Ian Cockbain

Personal information
- Born: 19 April 1958 Bootle, Lancashire, England
- Died: 2 September 2022 (aged 64)
- Batting: Right-handed
- Bowling: Slow left-arm orthodox
- Relations: Ian Cockbain, Jr. (son)

Domestic team information
- 1979–1983: Lancashire
- 1984–2001: Cheshire
- 1993–1997: Minor Counties

Career statistics
| Competition | First-class | List A |
| Matches | 47 | 59 |
| Runs scored | 1,483 | 887 |
| Batting average | 21.18 | 18.87 |
| 100s/50s | 0/7 | 0/6 |
| Top score | 98 | 65* |
| Catches/stumpings | 22/– | 22/– |
- Source: Cricinfo, 10 September 2011

= Ian Cockbain (cricketer, born 1958) =

English cricketer (1958–2022)

Ian Cockbain (19 April 1958 – 2 September 2022) was an English cricketer. He was born in Bootle, Lancashire.

Cockbain, a right-handed batsman who bowled slow left arm orthodox, made his first-class début for Lancashire against Leicestershire towards the end of the 1979 County Championship. In his second match the following season against eventual champions Middlesex at Lord's Cricket Ground, he helped Lancashire secure a draw, scoring 69 runs. Cockbain played a further 45 first-class appearances for Lancashire, the last of which came against Glamorgan in the 1983 County Championship. In his 46 first-class matches, he scored 1,456 runs at an average of 21.10, with a high score of 98. This score, which was one of seven first-class fifties he made, came against Warwickshire in 1982. He made his List A debut against Middlesex in the 1980 John Player League. Cockbain went on to make 26 further appearances in that format for the county, the last of which came against Hampshire in the 1983 John Player Special League. In his 27 List A matches for the county, he scored 313 runs at an average of 16.47, with a high score of 53 not out. He left Lancashire at the end of the 1983 season.

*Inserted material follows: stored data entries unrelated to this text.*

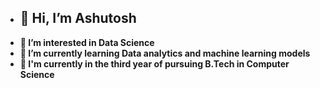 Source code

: - ## 👋 Hi, I’m Ashutosh
- **👀 I’m interested in Data Science**
- **🌱 I’m currently learning Data analytics and machine learning models**
- **🏫 I'm currently in the third year of pursuing B.Tech in Computer Science**

<!---
ashutoshdash987/ashutoshdash987 is a ✨ special ✨ repository because its `README.md` (this file) appears on your GitHub profile.
You can click the Preview link to take a look at your changes.
--->
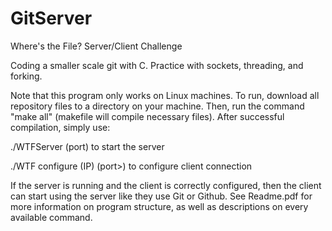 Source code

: # GitServer
Where's the File? Server/Client Challenge

Coding a smaller scale git with C. Practice with sockets, threading, and forking.

Note that this program only works on Linux machines. To run, download all repository files to a directory on your machine. Then, run the command "make all" (makefile will compile necessary files). After successful compilation, simply use:
  
  ./WTFServer (port) to start the server
  
  ./WTF configure (IP) (port>) to configure client connection

If the server is running and the client is correctly configured, then the client can start using the server like they use Git or Github. See Readme.pdf for more information on program structure, as well as descriptions on every available command.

He joined Cheshire for the 1984 season, making his début against Cumberland in the MCCA Knockout Trophy. He played Minor counties cricket for Cheshire from 1984 to 2001, making 146 Minor Counties Championship appearances and 47 MCCA Knockout Trophy appearances. He made his first List A appearance for Cheshire in the 1985 NatWest Trophy against Yorkshire. Cockbain made sixteen further List A appearances for the county, the last of which came against Cornwall in the second round of the 2002 Cheltenham & Gloucester Trophy which was played in 2001. He captained Cheshire from 1991 to 2001. In his seventeen List A matches for Cheshire, he scored 296 runs at an average of 17.41, with a high score of 65. While playing for Cheshire, he also made List A appearances for the Minor Counties, making his début for the team in the 1993 Benson & Hedges Cup against Durham. He made thirteen further List A appearances for the Minor Counties, the last of which came against Yorkshire in the 1997 Benson & Hedges Cup. In his fourteen appearances for the team, he scored 278 runs at an average of 25.27, with a high score of 65 not out.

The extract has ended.